L’intérim concernait 250 000 travailleurs en 1990, 650 000 aujourd’hui. On estime le nombre de chômeurs et de précaires entre 8 et 12 millions. Les luttes des dernières années et les réflexions des syndicats ont mis au cœur l’exigence du droit à l’emploi, la remise en cause du droit de licenciement, particulièrement scandaleux lorsqu’il concerne des entreprises largement profitables qui recourent à des licenciements pour convenance boursière.

Nous pensons qu’il faut clairement inverser la logique, en ne posant pas l’emploi comme une possibilité économique, mais comme un droit social. Cela impose de mettre la précarité hors la loi, mettre hors la loi tous ces emplois qui ne permettent pas de vivre de son salaire.

Le CDI stable et à temps plein comme unique contrat de travail. Le temps partiel ne peut être choisi que s’il n’est pas imposé à l’embauche et si le retour à temps plein peut être un choix automatique du salarié ( de la salariée, dans l’essentiel des cas). Re-qualification systématique des contrats précaires et des temps partiels

Interdire tous les licenciements

Tout licenciement abusif doit être déclaré nul de plein droit et se traduire par la réintégration immédiate du salarié concerné. Evidemment, le contrat CNE doit être abrogé.

Plus fondamentalement, il faut remettre en cause la logique même du licenciement, qui ramène, dans la pure logique libérale, le salarié à une variable d’ajustement.

C’est une incursion franche dans la propriété capitaliste à laquelle il faut procéder en mettant hors la loi le licenciement, en instituant la pérennité du contrat de travail, au-delà des changements de poste ou de qualification ; contrat de travail de la responsabilité totale de l’employeur, de la branche professionnelle ou du patronat local, au-delà des aléas de telle ou telle activité. A l’instar de ce qui concerne les personnels titulaires de la Fonction publique, le salarié doit avoir la garantie du maintien de son contrat de travail, de son salaire et de son évolution de carrière. Evolution technologique, formation, reconversion doivent se faire dans une stricte continuité de ce contrat de travail.

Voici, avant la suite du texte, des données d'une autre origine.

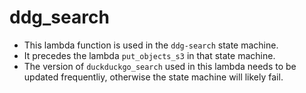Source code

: # ddg_search

- This lambda function is used in the `ddg-search` state machine. 
- It precedes the lambda `put_objects_s3` in that state machine.
- The version of `duckduckgo_search` used in this lambda needs to be updated frequentliy, otherwise the state machine will likely fail.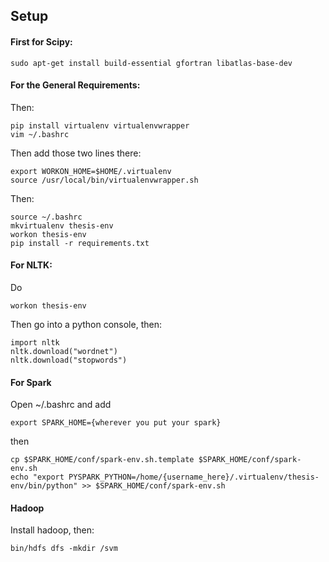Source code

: ## Setup

#### First for Scipy:

	sudo apt-get install build-essential gfortran libatlas-base-dev
	
#### For the General Requirements:

Then:

	pip install virtualenv virtualenvwrapper
	vim ~/.bashrc

Then add those two lines there:

	export WORKON_HOME=$HOME/.virtualenv
	source /usr/local/bin/virtualenvwrapper.sh

Then:

	source ~/.bashrc
	mkvirtualenv thesis-env
	workon thesis-env
	pip install -r requirements.txt
	
#### For NLTK:

Do 

	workon thesis-env
	
Then go into a python console, then:

	import nltk
	nltk.download("wordnet")
	nltk.download("stopwords")
	
#### For Spark

Open ~/.bashrc and add
	
	export SPARK_HOME={wherever you put your spark}
	
then

    cp $SPARK_HOME/conf/spark-env.sh.template $SPARK_HOME/conf/spark-env.sh
    echo "export PYSPARK_PYTHON=/home/{username_here}/.virtualenv/thesis-env/bin/python" >> $SPARK_HOME/conf/spark-env.sh


#### Hadoop

Install hadoop, then:

    bin/hdfs dfs -mkdir /svm
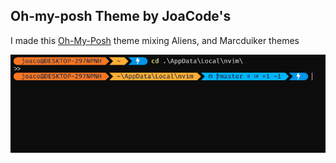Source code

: ## Oh-my-posh Theme by JoaCode's
I made this [Oh-My-Posh](ohmyposh.dev) theme mixing Aliens, and Marcduiker themes

![oh-my-posh Theme JoaCode's](https://github.com/JoakoV3/oh-my-posh_theme/blob/main/ohmyposhtheme.png?raw=true)



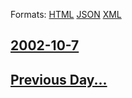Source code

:
Formats: [HTML](2002/10/7/index.html)  [JSON](2002/10/7/index.json)  [XML](2002/10/7/index.xml)  

## [2002-10-7](/news/2002/10/7/index.md)

## [Previous Day...](/news/2002/10/6/index.md)

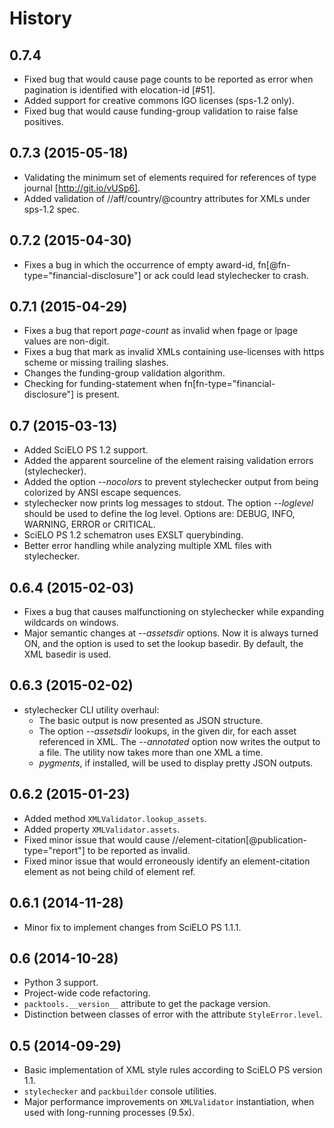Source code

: History
=======

0.7.4
-----

* Fixed bug that would cause page counts to be reported as error when 
  pagination is identified with elocation-id [#51].
* Added support for creative commons IGO licenses (sps-1.2 only). 
* Fixed bug that would cause funding-group validation to raise false positives.


0.7.3 (2015-05-18)
------------------

* Validating the minimum set of elements required for references of type 
  journal [http://git.io/vUSp6].
* Added validation of //aff/country/@country attributes for XMLs under 
  sps-1.2 spec.


0.7.2 (2015-04-30)
------------------

* Fixes a bug in which the occurrence of empty award-id, 
  fn[@fn-type="financial-disclosure"] or ack could lead stylechecker to crash.


0.7.1 (2015-04-29)
------------------

* Fixes a bug that report *page-count* as invalid when fpage or lpage values 
  are non-digit.
* Fixes a bug that mark as invalid XMLs containing use-licenses with 
  https scheme or missing trailing slashes.
* Changes the funding-group validation algorithm. 
* Checking for funding-statement when fn[fn-type="financial-disclosure"] is 
  present.


0.7 (2015-03-13)
----------------

* Added SciELO PS 1.2 support.
* Added the apparent sourceline of the element raising validation errors 
  (stylechecker).
* Added the option *--nocolors* to prevent stylechecker output from being 
  colorized by ANSI escape sequences.
* stylechecker now prints log messages to stdout. The option *--loglevel* 
  should be used to define the log level. Options are: DEBUG, INFO, WARNING, 
  ERROR or CRITICAL.
* SciELO PS 1.2 schematron uses EXSLT querybinding.
* Better error handling while analyzing multiple XML files with stylechecker.


0.6.4 (2015-02-03)
------------------

* Fixes a bug that causes malfunctioning on stylechecker
  while expanding wildcards on windows.
* Major semantic changes at *--assetsdir* options. Now it is always turned ON,
  and the option is used to set the lookup basedir. By default,
  the XML basedir is used.


0.6.3 (2015-02-02)
------------------

* stylechecker CLI utility overhaul:
  * The basic output is now presented as JSON structure. 
  * The option *--assetsdir* lookups, in the given dir, for each asset referenced in
      XML. The *--annotated* option now writes the output to a file. The
      utility now takes more than one XML a time.
  * *pygments*, if installed, will be used to display pretty JSON outputs.


0.6.2 (2015-01-23)
------------------

* Added method `XMLValidator.lookup_assets`.
* Added property `XMLValidator.assets`. 
* Fixed minor issue that would cause //element-citation[@publication-type="report"] 
  to be reported as invalid.
* Fixed minor issue that would erroneously identify an element-citation element 
  as not being child of element ref.


0.6.1 (2014-11-28)
------------------

* Minor fix to implement changes from SciELO PS 1.1.1.


0.6 (2014-10-28)
----------------

* Python 3 support.
* Project-wide code refactoring.
* `packtools.__version__` attribute to get the package version.
* Distinction between classes of error with the attribute `StyleError.level`.


0.5 (2014-09-29)
----------------

* Basic implementation of XML style rules according to SciELO PS version 1.1.
* `stylechecker` and `packbuilder` console utilities.
* Major performance improvements on `XMLValidator` instantiation, when used
  with long-running processes (9.5x).

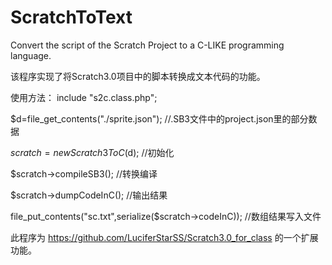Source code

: # ScratchToText
Convert the script of the Scratch Project to a C-LIKE programming language.

该程序实现了将Scratch3.0项目中的脚本转换成文本代码的功能。

使用方法：
   include "s2c.class.php";

   $d=file_get_contents("./sprite.json");	//.SB3文件中的project.json里的部分数据
   
   $scratch= new Scratch3ToC($d);		//初始化
   
   $scratch->compileSB3();			//转换编译
   
   $scratch->dumpCodeInC();			//输出结果
   
   file_put_contents("sc.txt",serialize($scratch->codeInC));	//数组结果写入文件

此程序为 https://github.com/LuciferStarSS/Scratch3.0_for_class 的一个扩展功能。
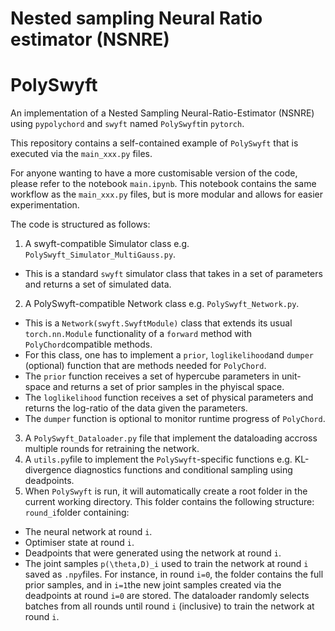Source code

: # Nested sampling Neural Ratio estimator (NSNRE)

# PolySwyft

An implementation of a Nested Sampling Neural-Ratio-Estimator (NSNRE) using ``pypolychord``
and ``swyft`` named ``PolySwyft``in ``pytorch``.

This repository contains a self-contained example of ``PolySwyft`` that is executed via the ``main_xxx.py`` files.

For anyone wanting to have a more customisable version of the code, please refer to the notebook
``main.ipynb``. This notebook contains the same workflow as the ``main_xxx.py`` files, but is more modular and allows for easier experimentation.

The code is structured as follows:
1) A swyft-compatible Simulator class e.g. ``PolySwyft_Simulator_MultiGauss.py``.
- This is a standard ``swyft`` simulator class that takes in a set of parameters and returns a set of simulated data.
2) A PolySwyft-compatible Network class e.g. ``PolySwyft_Network.py``.
- This is a ``Network(swyft.SwyftModule)`` class that extends its usual ``torch.nn.Module`` functionality of a ``forward`` method with ``PolyChord``compatible methods.
- For this class, one has to implement a ``prior``, ``loglikelihood``and ``dumper`` (optional) function that are methods needed for ``PolyChord``.
- The ``prior`` function receives a set of hypercube parameters in unit-space and returns a set of prior samples in the phyiscal space.
- The ``loglikelihood`` function receives a set of physical parameters and returns the log-ratio of the data given the parameters.
- The ``dumper`` function is optional to monitor runtime progress of ``PolyChord``.
3) A ``PolySwyft_Dataloader.py`` file that implement the dataloading accross multiple rounds for retraining the network.
4) A ``utils.py``file to implement the ``PolySwyft``-specific functions e.g. KL-divergence diagnostics functions and conditional sampling using deadpoints.
5) When ``PolySwyft`` is run, it will automatically create a root folder in the current working directory. This folder contains the following structure:
``round_i``folder containing: 
- The neural network at round ``i``.
- Optimiser state at round ``i``.
- Deadpoints that were generated using the network at round ``i``.
- The joint samples ``p(\theta,D)_i`` used to train the network at round ``i`` saved as ``.npy``files. For instance, in round ``i=0``, the folder contains the full prior samples, and in ``i=1``the new joint samples created via the deadpoints at round ``i=0`` are stored. The dataloader randomly selects batches from all rounds until round ``i`` (inclusive)  to train the network at round ``i``.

De tels choix ne peuvent être qu’imposés au patronat. Toute idée de seulement prolonger l’étude de solutions alternatives à des licenciements ne concerne que les licenciements collectifs faisant l’objet d’un « Plan de sauvegarde de l’emploi » (PSE :moins de 5% de l’ensemble des licenciements) et laisse finalement le patron seul juge et décideur.

C’est donc bien l’interdiction de tous les licenciements que nous revendiquons, la mise hors la loi du licenciement en imposant le maintien du contrat de travail.

Pour financer d’éventuelles défaillances à ces règles, un fonds de sécurité sociale professionnelle pourra être mis sur pied, financé par des cotisations patronales assises sur les salaires, et géré (comme devrait l’être l’ensemble de la Sécurité sociale) par des représentants des salariés.

En finir avec la pauvreté

Avec le chômage de masse s’est développée une pauvreté de masse. 7 millions de personnes vivent sous le seuil de pauvreté (selon les critères européens) soit un revenu inférieur à 890 euros par mois et par personne. 60 % d’entre elles sont des salariés.

1,2 million de personnes n’ont que le RMI pour vivre : 425 euros par mois. Le nombre de travailleurs pauvres ne cesse de croître. Le nombre d’emplois à bas salaires (moins de 980 euros par mois) aussi, 41 % en 1992, 50 % en 2001 .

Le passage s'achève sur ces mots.